*** Supplied entries ***
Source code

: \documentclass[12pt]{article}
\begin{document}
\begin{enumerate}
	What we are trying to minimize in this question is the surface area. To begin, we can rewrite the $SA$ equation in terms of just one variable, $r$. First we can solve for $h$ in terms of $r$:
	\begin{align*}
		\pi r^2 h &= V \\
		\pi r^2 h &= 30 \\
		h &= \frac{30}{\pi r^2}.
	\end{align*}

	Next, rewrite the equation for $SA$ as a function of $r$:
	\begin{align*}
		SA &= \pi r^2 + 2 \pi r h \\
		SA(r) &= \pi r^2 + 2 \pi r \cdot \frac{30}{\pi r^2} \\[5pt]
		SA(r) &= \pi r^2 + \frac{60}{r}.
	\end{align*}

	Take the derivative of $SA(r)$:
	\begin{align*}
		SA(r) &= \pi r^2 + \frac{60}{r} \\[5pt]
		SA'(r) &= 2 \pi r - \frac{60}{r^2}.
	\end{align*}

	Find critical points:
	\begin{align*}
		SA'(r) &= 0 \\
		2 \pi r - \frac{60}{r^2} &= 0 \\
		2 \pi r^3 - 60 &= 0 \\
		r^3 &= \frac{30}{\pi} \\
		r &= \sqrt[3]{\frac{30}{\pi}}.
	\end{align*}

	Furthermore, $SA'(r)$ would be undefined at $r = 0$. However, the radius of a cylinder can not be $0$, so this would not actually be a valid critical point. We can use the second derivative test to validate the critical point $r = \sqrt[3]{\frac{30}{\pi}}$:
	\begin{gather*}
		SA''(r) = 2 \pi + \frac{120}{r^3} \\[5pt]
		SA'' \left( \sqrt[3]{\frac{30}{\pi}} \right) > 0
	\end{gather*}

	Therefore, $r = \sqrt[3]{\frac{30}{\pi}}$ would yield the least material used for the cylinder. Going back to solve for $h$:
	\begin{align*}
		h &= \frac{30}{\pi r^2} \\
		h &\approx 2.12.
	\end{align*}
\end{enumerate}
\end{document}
*** End of Supplied entries ***
*** Supplied entries ***
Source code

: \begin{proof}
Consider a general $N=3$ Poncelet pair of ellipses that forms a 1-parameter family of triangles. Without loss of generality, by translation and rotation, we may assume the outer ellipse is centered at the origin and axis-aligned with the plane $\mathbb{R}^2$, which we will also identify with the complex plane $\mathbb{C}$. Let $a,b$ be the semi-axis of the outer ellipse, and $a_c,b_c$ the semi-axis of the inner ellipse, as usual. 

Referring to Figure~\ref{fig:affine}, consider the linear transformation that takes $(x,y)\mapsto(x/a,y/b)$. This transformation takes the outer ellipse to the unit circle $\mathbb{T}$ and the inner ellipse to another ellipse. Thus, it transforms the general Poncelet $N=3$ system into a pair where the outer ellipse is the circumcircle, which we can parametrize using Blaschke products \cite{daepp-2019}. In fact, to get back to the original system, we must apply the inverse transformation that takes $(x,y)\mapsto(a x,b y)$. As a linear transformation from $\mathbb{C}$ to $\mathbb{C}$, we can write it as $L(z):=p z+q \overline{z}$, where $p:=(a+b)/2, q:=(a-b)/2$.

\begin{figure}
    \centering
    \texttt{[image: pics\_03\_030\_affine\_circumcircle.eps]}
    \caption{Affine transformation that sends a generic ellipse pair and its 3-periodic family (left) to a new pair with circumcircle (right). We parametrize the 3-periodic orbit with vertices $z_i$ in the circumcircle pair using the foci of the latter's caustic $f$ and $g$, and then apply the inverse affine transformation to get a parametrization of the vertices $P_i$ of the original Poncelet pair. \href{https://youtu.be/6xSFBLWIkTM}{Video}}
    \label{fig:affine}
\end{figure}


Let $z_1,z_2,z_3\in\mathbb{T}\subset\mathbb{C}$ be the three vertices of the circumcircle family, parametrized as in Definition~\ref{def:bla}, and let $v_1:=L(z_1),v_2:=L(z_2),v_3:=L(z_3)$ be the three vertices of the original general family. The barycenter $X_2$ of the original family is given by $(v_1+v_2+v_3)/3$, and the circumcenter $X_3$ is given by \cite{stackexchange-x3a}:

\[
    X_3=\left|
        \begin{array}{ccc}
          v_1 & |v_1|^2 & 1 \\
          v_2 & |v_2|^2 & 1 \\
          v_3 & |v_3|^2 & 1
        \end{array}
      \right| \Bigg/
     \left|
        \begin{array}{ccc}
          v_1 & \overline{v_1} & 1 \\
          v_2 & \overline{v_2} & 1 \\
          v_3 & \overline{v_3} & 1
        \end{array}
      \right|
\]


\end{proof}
*** End of Supplied entries ***
*** Supplied entries ***
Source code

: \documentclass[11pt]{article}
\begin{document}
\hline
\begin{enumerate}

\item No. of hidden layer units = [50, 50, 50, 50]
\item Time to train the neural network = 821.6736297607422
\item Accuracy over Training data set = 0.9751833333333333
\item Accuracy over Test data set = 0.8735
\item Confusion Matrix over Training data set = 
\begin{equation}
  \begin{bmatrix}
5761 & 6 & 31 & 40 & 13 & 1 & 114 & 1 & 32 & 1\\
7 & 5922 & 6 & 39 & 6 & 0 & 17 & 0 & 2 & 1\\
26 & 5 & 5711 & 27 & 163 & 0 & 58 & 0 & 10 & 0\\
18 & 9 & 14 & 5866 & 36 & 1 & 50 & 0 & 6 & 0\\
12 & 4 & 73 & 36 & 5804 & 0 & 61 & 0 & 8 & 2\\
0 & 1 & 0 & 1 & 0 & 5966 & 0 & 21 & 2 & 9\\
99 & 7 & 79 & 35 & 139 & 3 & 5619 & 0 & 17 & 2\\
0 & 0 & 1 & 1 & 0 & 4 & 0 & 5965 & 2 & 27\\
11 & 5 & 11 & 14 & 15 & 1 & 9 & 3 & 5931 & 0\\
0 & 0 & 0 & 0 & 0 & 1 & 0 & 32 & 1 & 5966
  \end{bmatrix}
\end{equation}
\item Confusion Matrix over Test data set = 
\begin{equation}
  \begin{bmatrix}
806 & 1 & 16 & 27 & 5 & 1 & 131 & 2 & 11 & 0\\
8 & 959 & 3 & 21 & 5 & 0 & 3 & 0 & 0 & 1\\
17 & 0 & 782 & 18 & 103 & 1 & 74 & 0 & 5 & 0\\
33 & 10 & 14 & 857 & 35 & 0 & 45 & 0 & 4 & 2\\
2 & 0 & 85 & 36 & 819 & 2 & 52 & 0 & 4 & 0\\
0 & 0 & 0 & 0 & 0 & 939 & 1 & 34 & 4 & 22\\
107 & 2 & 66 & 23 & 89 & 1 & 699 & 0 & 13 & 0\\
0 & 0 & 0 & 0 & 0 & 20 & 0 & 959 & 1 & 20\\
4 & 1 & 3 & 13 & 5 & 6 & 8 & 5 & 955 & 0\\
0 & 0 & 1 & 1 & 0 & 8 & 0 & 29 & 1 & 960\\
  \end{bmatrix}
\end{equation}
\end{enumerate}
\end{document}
*** End of Supplied entries ***
Exercise description:
Whenever a line of the data includes "critical", copy that line.

Expected answer:
	Find critical points:
	Furthermore, $SA'(r)$ would be undefined at $r = 0$. However, the radius of a cylinder can not be $0$, so this would not actually be a valid critical point. We can use the second derivative test to validate the critical point $r = \sqrt[3]{\frac{30}{\pi}}$:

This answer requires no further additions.